● About this exercise:
Write the records out once more, exactly as they are given.

● Supplied data:

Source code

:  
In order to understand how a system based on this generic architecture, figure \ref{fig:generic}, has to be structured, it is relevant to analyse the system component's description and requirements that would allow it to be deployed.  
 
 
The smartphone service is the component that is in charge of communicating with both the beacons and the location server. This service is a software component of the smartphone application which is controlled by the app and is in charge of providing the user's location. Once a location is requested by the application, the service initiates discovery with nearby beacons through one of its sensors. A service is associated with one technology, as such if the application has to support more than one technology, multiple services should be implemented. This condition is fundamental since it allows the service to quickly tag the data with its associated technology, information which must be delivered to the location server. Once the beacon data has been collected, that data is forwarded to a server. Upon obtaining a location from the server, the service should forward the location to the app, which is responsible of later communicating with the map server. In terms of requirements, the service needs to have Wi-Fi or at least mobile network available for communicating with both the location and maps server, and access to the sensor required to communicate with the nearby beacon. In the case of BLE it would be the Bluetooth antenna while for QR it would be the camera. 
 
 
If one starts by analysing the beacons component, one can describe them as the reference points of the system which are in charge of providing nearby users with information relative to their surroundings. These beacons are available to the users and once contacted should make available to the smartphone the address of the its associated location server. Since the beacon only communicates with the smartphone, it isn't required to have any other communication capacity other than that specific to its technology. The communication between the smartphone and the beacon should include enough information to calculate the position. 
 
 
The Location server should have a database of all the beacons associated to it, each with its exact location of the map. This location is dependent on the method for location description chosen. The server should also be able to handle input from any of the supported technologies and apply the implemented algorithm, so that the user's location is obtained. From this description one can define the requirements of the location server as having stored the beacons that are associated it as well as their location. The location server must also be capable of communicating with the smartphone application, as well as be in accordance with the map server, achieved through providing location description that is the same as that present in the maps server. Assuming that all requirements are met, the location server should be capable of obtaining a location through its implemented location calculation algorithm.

● Written response:
Source code

:  
In order to understand how a system based on this generic architecture, figure \ref{fig:generic}, has to be structured, it is relevant to analyse the system component's description and requirements that would allow it to be deployed.  
 
 
The smartphone service is the component that is in charge of communicating with both the beacons and the location server. This service is a software component of the smartphone application which is controlled by the app and is in charge of providing the user's location. Once a location is requested by the application, the service initiates discovery with nearby beacons through one of its sensors. A service is associated with one technology, as such if the application has to support more than one technology, multiple services should be implemented. This condition is fundamental since it allows the service to quickly tag the data with its associated technology, information which must be delivered to the location server. Once the beacon data has been collected, that data is forwarded to a server. Upon obtaining a location from the server, the service should forward the location to the app, which is responsible of later communicating with the map server. In terms of requirements, the service needs to have Wi-Fi or at least mobile network available for communicating with both the location and maps server, and access to the sensor required to communicate with the nearby beacon. In the case of BLE it would be the Bluetooth antenna while for QR it would be the camera. 
 
 
If one starts by analysing the beacons component, one can describe them as the reference points of the system which are in charge of providing nearby users with information relative to their surroundings. These beacons are available to the users and once contacted should make available to the smartphone the address of the its associated location server. Since the beacon only communicates with the smartphone, it isn't required to have any other communication capacity other than that specific to its technology. The communication between the smartphone and the beacon should include enough information to calculate the position. 
 
 
The Location server should have a database of all the beacons associated to it, each with its exact location of the map. This location is dependent on the method for location description chosen. The server should also be able to handle input from any of the supported technologies and apply the implemented algorithm, so that the user's location is obtained. From this description one can define the requirements of the location server as having stored the beacons that are associated it as well as their location. The location server must also be capable of communicating with the smartphone application, as well as be in accordance with the map server, achieved through providing location description that is the same as that present in the maps server. Assuming that all requirements are met, the location server should be capable of obtaining a location through its implemented location calculation algorithm.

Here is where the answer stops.